Here are more of de Leeuw’s interpretations (again rec. 1977), including the much lauded—and probably my second favorite—Gnossiennes (1890—1897; six in total):

Act Three of Satie’s ‘Christian Ballet’ Upsud (1892; de Leeuw, rec. date unknown), set to the artwork of Monet, Robert Reid and others:

Sarabande # 1 (1887; de Leeuw, 1977) set to various artists’ works:

All the above reminds me of the former tag line of my favorite record label, ECM Records, as found in one of their album inserts from the ‘70s:

ECM tagline

1 From an interview with Wolfgang Sandner (as translated by Anne Cattaneo), regarding his piece Tabula rasa, published in 1984 as part of the liner notes to ECM Records 1275.

2 Ibid; emphasis added.

3 This according to Ornella Volta’s liner notes (translated by Susannah Howe) for Erik Satie: The Complete Solo Piano Music (483 0236), p 26.

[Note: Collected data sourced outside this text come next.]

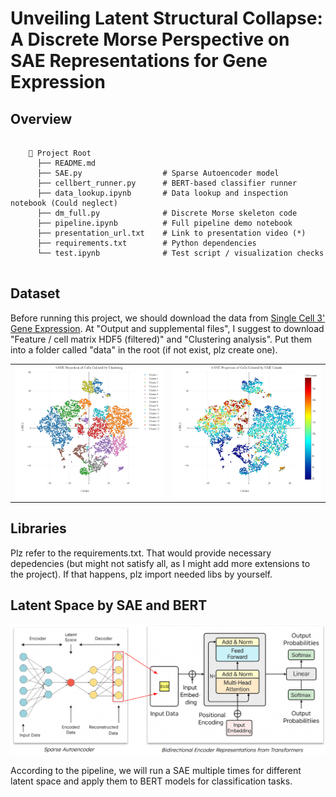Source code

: # Unveiling Latent Structural Collapse: A Discrete Morse Perspective on SAE Representations for Gene Expression

## Overview
<pre>
  <code>
    📁 Project Root
      ├── README.md                
      ├── SAE.py                  # Sparse Autoencoder model 
      ├── cellbert_runner.py      # BERT-based classifier runner
      ├── data_lookup.ipynb       # Data lookup and inspection notebook (Could neglect)
      ├── dm_full.py              # Discrete Morse skeleton code
      ├── pipeline.ipynb          # Full pipeline demo notebook 
      ├── presentation_url.txt    # Link to presentation video (*)
      ├── requirements.txt        # Python dependencies
      └── test.ipynb              # Test script / visualization checks
  </code>
</pre>

## Dataset
Before running this project, we should download the data from [Single Cell 3' Gene Expression]([https://example.com/myreport.pdf](https://www.10xgenomics.com/datasets/pbm-cs-from-a-healthy-donor-whole-transcriptome-analysis-3-1-standard-4-0-0)).
At "Output and supplemental files", I suggest to download "Feature / cell matrix HDF5 (filtered)" and "Clustering analysis". Put them into a folder called "data" in the root (if not exist, plz create one).
<p align="center">
  <table>
    <tr>
      <td align="center"><img src="images/newplot.png" alt="t-SNE Projection of Cells Colored by Clustering" width="400"/></td>
      <td align="center"><img src="images/newplotden.png" alt="t-SNE Projection of Cells Colored by UMI Counts" width="400"/></td>
    </tr>
  </table>
</p>

## Libraries
Plz refer to the requirements.txt. That would provide necessary depedencies (but might not satisfy all, as I might add more extensions to the project). If that happens, plz import needed libs by yourself.

## Latent Space by SAE and BERT
<p align="center">
  <img src="images/struct.png" alt="Pipeline Overview: SAE + BERT" width="800"/>
</p>
According to the pipeline, we will run a SAE multiple times for different latent space and apply them to BERT models for classification tasks. 



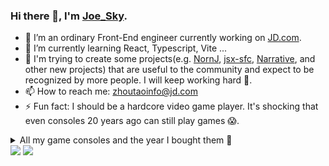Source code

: ### Hi there 👋, I'm [Joe_Sky](https://www.zhihu.com/people/zhou-tao-49-55).

<!--
**joe-sky/joe-sky** is a ✨ _special_ ✨ repository because its `README.md` (this file) appears on your GitHub profile.

Here are some ideas to get you started:

- 🔭 I’m currently working on ...
- 🌱 I’m currently learning ...
- 👯 I’m looking to collaborate on ...
- 🤔 I’m looking for help with ...
- 💬 Ask me about ...
- 📫 How to reach me: ...
- 😄 Pronouns: ...
- ⚡ Fun fact: ...
-->

- 🔭 I’m an ordinary Front-End engineer currently working on [JD.com](https://www.jd.com/).
- 🌱 I’m currently learning React, Typescript, Vite ...
- 👯 I'm trying to create some projects(e.g. [NornJ](https://github.com/joe-sky/nornj), [jsx-sfc](https://github.com/joe-sky/jsx-sfc), [Narrative](https://github.com/joe-sky/narrative), and other new projects) that are useful to the community and expect to be recognized by more people. I will keep working hard 💪.
- 📫 How to reach me: zhoutaoinfo@jd.com
- ⚡ Fun fact: I should be a hardcore video game player. It's shocking that even consoles 20 years ago can still play games 😱.
<details>
<summary>
All my game consoles and the year I bought them 🧐
</summary>
<ul>
  <li>Play Station (2000)</li>
  <li>Play Station 2 (2002)</li>
  <li>Play Station 3 (2014)</li>
  <li>Play Station 4 (2020)</li>
  <li>Play Station Portable (2007)</li>
  <li>Play Station Portable Go (2011)</li>
  <li>Play Station Vita (2016)</li>
  <li>Play Station VR (2020)</li>
  <li>Play Station Classic (2020)</li>
  <li>Xbox (2003)</li>
  <li>Xbox 360 (2009)</li>
  <li>Xbox One X (2019)</li>
  <li>Nintendo Switch (2019,2020)</li>
  <li>Nintendo Switch Lite (2020)</li>
  <li>Nintendo 3DSLL (2013)</li>
  <li>Nintendo DS (2017)</li>
  <li>Nintendo DS Lite (2006)</li>
  <li>Nintendo DSLL (2010)</li>
  <li>Nintendo Game Cube (2005)</li>
  <li>Nintendo Super Famicom (2018)</li>
  <li>Nintendo Famicom (1993,2018)</li>
  <li>Game Boy (1998)</li>
  <li>Game Boy Pocket (1998)</li>
  <li>Game Boy Light (2017)</li>
  <li>Game Boy Color (1999)</li>
  <li>Game Boy Advance (2002)</li>
  <li>Game Boy Advance SP (2004)</li>
  <li>Game Boy Micro (2005,2021)</li>
  <li>Sega Game Gear (1999,2017)</li>
  <li>Sega Game Gear Micro (2021)</li>
  <li>Sega Mega Drive (1996)</li>
  <li>Sega Genesis Nomad (1999)</li>
  <li>Sega Saturn (2020)</li>
  <li>Sega Dreamcast (2001)</li>
</ul>
</details>

<img  src="https://github-readme-stats.vercel.app/api?username=joe-sky&show_icons=true&hide_title=true" />
<img  src="https://github-readme-stats.vercel.app/api/top-langs/?username=joe-sky&hide_langs_below=1" />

4 Ibid. “The care he took over any piece of writing destined to be seen by anyone else (even the shortest of letters) was always meticulous, bordering on the excessive; during his lifetime, he only ever gave his publishers signed and dated manuscripts, displaying the most elegant calligraphy throughout, his signature acting as his official authorisation for publication” (p 20). Vexations bears no date by the author.